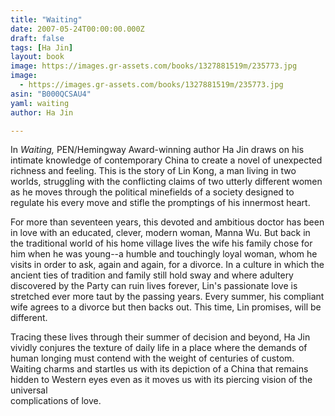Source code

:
 ```yaml
---
title: "Waiting"
date: 2007-05-24T00:00:00.000Z
draft: false
tags: [Ha Jin]
layout: book
image: https://images.gr-assets.com/books/1327881519m/235773.jpg
image: 
  - https://images.gr-assets.com/books/1327881519m/235773.jpg
asin: "B000QCSAU4"
yaml: waiting
author: Ha Jin

---
```


In *Waiting,* PEN/Hemingway Award-winning author Ha Jin draws on his intimate knowledge of contemporary China to create a novel of unexpected richness and feeling. This is the story of Lin Kong, a man living in two worlds, struggling with the conflicting claims of two utterly different women as he moves through the political minefields of a society designed to regulate his every move and stifle the promptings of his innermost heart.  
  
For more than seventeen years, this devoted and ambitious doctor has been in love with an educated, clever, modern woman, Manna Wu. But back in the traditional world of his home village lives the wife his family chose for him when he was young--a humble and touchingly loyal woman, whom he visits in order to ask, again and again, for a divorce. In a culture in which the ancient ties of tradition and family still hold sway and where adultery discovered by the Party can ruin lives forever, Lin's passionate love is stretched ever more taut by the passing years. Every summer, his compliant wife agrees to a divorce but then backs out. This time, Lin promises, will be different.  
  
Tracing these lives through their summer of decision and beyond, Ha Jin vividly conjures the texture of daily life in a place where the demands of human longing must contend with the weight of centuries of custom. Waiting charms and startles us with its depiction of a China that remains hidden to Western eyes even as it moves us with its piercing vision of the universal  
complications of love.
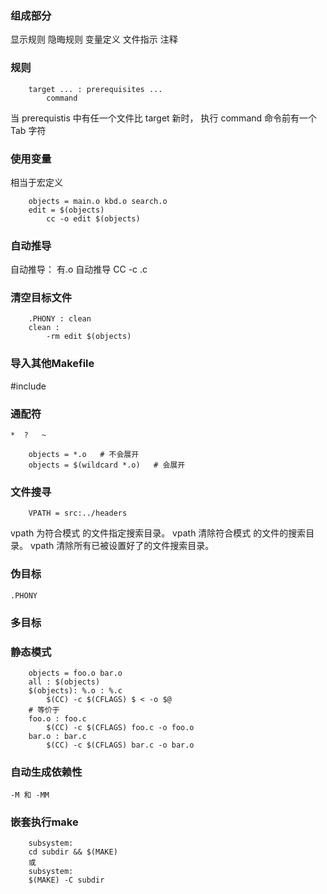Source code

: ### 组成部分
显示规则    隐晦规则  变量定义  文件指示    注释

### 规则 
```
    target ... : prerequisites ...
        command
``` 
当 prerequistis 中有任一个文件比 target 新时， 执行 command
命令前有一个 Tab 字符 

### 使用变量 
相当于宏定义
```
    objects = main.o kbd.o search.o
    edit = $(objects)
        cc -o edit $(objects)
```

### 自动推导
自动推导： 有.o 自动推导 CC -c .c 

### 清空目标文件 
``` 
    .PHONY : clean 
    clean : 
        -rm edit $(objects)
```
### 导入其他Makefile 
#include 

### 通配符 
    *  ?   ~
```
    objects = *.o   # 不会展开
    objects = $(wildcard *.o)   # 会展开 
```

### 文件搜寻
```
    VPATH = src:../headers 
```
vpath <pattern> <directories> 为符合模式<pattern> 的文件指定搜索目录<directories>。
vpath <pattern> 清除符合模式<pattern> 的文件的搜索目录。
vpath 清除所有已被设置好了的文件搜索目录。

### 伪目标
    .PHONY 

### 多目标 

### 静态模式
``` 
    objects = foo.o bar.o 
    all : $(objects)
    $(objects): %.o : %.c 
        $(CC) -c $(CFLAGS) $ < -o $@
    # 等价于 
    foo.o : foo.c 
        $(CC) -c $(CFLAGS) foo.c -o foo.o 
    bar.o : bar.c 
        $(CC) -c $(CFLAGS) bar.c -o bar.o 
```

### 自动生成依赖性
    -M 和 -MM

### 嵌套执行make
```
    subsystem:
    cd subdir && $(MAKE)
    或
    subsystem:
    $(MAKE) -C subdir
```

.....

● What the task asks
Using the listing above, pick out each line that contains the word "assets", then copy it.

● Finished exercise
image: https://images.gr-assets.com/books/1327881519m/235773.jpg
  - https://images.gr-assets.com/books/1327881519m/235773.jpg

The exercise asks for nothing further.